THE FUNERAL of a young man with learning difficulties believed abducted, murdered and secretly buried by the IRA has taken place 37 years after his killing.
Brothers and sisters of Peter Wilson (21) gathered in Holy Cross Church, Ardoyne yesterday for his Requiem Mass following the discovery of his body on a beach at a Glens of Antrim beauty spot last month.
Also present at the funeral were relatives of some of the other so-called “disappeared”, along with political representatives including Sinn Féin minister Gerry Kelly and SDLP Assembly members Alban Maginness and Dominic Bradley.
The cortege was delayed a little on its way to the north Belfast church as the hearse was stuck in heavy snow and had to be pushed.
Ardoyne parish priest Fr Gary Donegan said Mr Wilson’s murder was “senseless and cruel” as was the delay of 37 years between his kidnapping and the discovery of his remains at Waterfoot beach in early November following a tip-off from reliable republican sources.
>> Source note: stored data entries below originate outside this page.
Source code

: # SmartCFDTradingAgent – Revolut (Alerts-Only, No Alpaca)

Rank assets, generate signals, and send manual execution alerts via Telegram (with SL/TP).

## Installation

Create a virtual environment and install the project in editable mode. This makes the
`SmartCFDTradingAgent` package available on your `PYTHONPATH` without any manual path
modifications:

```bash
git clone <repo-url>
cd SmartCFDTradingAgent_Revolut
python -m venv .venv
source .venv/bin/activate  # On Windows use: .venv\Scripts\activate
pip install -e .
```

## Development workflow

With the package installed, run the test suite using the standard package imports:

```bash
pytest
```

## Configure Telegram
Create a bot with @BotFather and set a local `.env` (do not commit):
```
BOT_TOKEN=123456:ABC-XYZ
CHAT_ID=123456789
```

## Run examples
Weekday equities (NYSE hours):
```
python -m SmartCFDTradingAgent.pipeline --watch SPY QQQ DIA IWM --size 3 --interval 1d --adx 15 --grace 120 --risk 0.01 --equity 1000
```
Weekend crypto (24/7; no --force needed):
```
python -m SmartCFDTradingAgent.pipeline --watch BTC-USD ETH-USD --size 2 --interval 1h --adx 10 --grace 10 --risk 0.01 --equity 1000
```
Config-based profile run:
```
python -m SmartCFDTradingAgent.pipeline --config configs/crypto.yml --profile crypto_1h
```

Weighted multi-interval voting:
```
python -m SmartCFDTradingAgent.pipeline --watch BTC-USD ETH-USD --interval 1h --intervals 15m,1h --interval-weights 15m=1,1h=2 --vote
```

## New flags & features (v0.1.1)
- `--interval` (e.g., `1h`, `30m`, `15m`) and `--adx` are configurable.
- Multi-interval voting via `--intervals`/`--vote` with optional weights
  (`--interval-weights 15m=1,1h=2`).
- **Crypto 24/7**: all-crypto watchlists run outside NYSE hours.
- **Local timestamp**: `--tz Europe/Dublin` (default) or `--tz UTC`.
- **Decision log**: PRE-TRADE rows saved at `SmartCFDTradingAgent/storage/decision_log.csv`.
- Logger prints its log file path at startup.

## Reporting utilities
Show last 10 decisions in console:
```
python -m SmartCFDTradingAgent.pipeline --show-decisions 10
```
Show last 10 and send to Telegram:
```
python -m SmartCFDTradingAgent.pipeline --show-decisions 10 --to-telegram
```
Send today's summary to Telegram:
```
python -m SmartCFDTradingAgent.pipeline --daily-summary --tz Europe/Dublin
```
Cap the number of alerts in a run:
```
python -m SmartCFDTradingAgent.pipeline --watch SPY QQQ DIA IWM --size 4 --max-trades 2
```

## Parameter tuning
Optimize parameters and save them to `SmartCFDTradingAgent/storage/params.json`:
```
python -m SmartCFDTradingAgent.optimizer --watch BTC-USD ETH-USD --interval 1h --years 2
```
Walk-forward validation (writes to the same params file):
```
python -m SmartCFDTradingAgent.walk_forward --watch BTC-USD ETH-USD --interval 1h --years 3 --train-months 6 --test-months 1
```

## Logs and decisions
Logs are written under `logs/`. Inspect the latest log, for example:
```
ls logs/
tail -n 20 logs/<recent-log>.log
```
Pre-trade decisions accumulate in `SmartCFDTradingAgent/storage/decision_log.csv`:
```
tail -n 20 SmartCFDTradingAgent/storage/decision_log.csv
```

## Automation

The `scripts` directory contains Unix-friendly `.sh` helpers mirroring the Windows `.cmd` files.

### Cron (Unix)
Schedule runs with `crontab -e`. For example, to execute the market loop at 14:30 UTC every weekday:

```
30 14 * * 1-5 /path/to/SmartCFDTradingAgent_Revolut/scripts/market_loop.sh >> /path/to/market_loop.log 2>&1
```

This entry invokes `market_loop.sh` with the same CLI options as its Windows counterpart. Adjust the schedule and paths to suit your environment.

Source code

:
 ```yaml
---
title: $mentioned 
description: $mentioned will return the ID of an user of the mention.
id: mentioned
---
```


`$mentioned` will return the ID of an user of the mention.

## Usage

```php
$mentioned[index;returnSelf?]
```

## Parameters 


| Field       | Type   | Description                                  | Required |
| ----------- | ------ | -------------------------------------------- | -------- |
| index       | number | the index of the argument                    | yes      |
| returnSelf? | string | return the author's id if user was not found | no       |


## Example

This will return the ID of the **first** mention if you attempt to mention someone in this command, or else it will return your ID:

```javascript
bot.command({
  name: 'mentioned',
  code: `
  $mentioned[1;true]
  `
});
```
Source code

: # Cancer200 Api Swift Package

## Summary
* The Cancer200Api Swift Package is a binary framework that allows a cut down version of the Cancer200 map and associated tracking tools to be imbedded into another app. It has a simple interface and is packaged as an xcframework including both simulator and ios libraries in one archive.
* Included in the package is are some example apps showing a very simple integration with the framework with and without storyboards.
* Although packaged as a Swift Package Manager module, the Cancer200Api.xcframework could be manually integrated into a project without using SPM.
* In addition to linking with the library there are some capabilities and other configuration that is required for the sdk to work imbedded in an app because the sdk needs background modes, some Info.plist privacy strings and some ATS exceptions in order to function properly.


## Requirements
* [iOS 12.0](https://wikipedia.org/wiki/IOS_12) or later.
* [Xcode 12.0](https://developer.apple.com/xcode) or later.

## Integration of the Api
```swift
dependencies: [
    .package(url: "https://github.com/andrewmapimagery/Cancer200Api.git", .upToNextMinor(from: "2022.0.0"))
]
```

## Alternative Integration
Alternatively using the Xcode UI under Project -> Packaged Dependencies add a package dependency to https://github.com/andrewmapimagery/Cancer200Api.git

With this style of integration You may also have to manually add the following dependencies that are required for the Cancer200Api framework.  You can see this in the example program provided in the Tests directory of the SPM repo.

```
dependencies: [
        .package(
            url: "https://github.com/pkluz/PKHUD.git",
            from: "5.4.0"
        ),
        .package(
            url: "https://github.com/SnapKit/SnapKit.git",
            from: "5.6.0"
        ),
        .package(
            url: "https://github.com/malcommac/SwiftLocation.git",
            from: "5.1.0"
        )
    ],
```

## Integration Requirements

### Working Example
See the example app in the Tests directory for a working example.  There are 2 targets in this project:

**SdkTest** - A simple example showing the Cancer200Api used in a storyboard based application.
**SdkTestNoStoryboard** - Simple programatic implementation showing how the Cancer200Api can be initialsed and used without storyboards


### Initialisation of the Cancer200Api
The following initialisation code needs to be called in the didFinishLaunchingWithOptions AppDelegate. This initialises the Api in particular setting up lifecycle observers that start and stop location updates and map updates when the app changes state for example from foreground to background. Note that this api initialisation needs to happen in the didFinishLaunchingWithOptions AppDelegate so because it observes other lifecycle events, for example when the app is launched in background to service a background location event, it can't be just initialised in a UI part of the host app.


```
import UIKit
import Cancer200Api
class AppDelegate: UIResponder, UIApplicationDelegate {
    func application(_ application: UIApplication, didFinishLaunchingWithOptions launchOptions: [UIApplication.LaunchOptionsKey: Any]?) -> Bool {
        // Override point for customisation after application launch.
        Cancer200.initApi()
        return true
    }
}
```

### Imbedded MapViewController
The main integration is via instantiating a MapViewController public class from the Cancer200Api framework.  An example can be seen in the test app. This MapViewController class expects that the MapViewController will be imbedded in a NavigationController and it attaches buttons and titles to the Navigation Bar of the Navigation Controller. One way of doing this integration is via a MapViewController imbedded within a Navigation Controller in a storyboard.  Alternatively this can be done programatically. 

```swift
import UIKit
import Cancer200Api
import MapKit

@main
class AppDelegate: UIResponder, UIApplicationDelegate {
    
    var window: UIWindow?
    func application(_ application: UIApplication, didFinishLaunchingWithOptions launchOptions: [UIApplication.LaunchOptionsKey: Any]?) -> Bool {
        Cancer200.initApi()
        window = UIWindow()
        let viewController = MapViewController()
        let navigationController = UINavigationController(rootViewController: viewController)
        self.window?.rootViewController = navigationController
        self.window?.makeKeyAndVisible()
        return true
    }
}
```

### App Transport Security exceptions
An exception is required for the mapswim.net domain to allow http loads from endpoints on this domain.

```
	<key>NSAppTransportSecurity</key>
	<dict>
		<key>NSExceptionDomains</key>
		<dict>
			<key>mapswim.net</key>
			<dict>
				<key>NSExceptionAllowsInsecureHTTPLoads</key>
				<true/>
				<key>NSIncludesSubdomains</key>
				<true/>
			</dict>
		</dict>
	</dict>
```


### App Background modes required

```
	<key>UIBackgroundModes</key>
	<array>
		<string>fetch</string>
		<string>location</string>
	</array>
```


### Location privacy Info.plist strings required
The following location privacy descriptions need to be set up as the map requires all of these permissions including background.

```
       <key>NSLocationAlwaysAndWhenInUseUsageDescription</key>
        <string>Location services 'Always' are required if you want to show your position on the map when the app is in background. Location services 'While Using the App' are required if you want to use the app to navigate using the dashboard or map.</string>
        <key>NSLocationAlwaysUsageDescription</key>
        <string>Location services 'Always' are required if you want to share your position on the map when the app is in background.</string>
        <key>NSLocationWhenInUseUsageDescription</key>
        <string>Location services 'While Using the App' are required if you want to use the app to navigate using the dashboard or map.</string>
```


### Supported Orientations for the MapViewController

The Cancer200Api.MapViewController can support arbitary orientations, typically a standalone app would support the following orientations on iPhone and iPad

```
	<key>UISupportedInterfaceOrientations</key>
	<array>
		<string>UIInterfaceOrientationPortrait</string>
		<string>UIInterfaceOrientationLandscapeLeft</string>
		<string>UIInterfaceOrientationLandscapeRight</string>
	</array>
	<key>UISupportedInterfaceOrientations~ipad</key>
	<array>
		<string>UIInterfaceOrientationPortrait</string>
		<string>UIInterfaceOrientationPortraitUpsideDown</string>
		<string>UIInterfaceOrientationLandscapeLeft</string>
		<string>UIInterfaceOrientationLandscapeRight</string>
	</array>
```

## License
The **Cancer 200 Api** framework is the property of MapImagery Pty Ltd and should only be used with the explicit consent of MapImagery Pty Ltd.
Addressing the Wilson family directly, Fr Donegan said: “In the wake house there was that sense that so much had taken place in your lives in the intervening years, that what is happening now seems like a dream. It is like it is happening to someone else, and yet here was your Peter, your brother, home again.” He said the family was finally able to plan a normal Christian burial despite the delay of nearly four decades. This right had been cruelly taken from the Wilsons by a “sinful act, compounded by injustice”.
Fr Donegan referred to the discovery of the unmarked grave on Waterfoot beach, the spot where his family later spent their summer holidays – unaware that the remains of their abducted brother lay there. The priest referred to Peter Wilson’s learning difficulties and his education both in his native west Belfast and in the north of the city where he had gone for special tuition.
Peter, he added, was innocent and “forever young”. He was a 21-year-old with the intellect of a young teenager with a Beatles haircut and a love of the music of The Who and of Western movies.
“Peter’s story is also a story of loyalty and integrity, of a never forgotten love of a devoted family whose home was steeped in Gospel values,” he said. His murder was senseless and cruel, he said.
Mr Wilson’s body was taken for burial at Milltown Cemetery off the Falls Road where he was laid alongside his deceased parents Elizabeth and Henry.
He was the ninth of an estimated 15 victims who were secretly killed and their bodies disposed off by republicans during the Troubles. Mr Wilson’s body was found by archaeologists, forensics and other policing experts brought in by the group formed by the British and Irish governments to help recover the remains of the disappeared.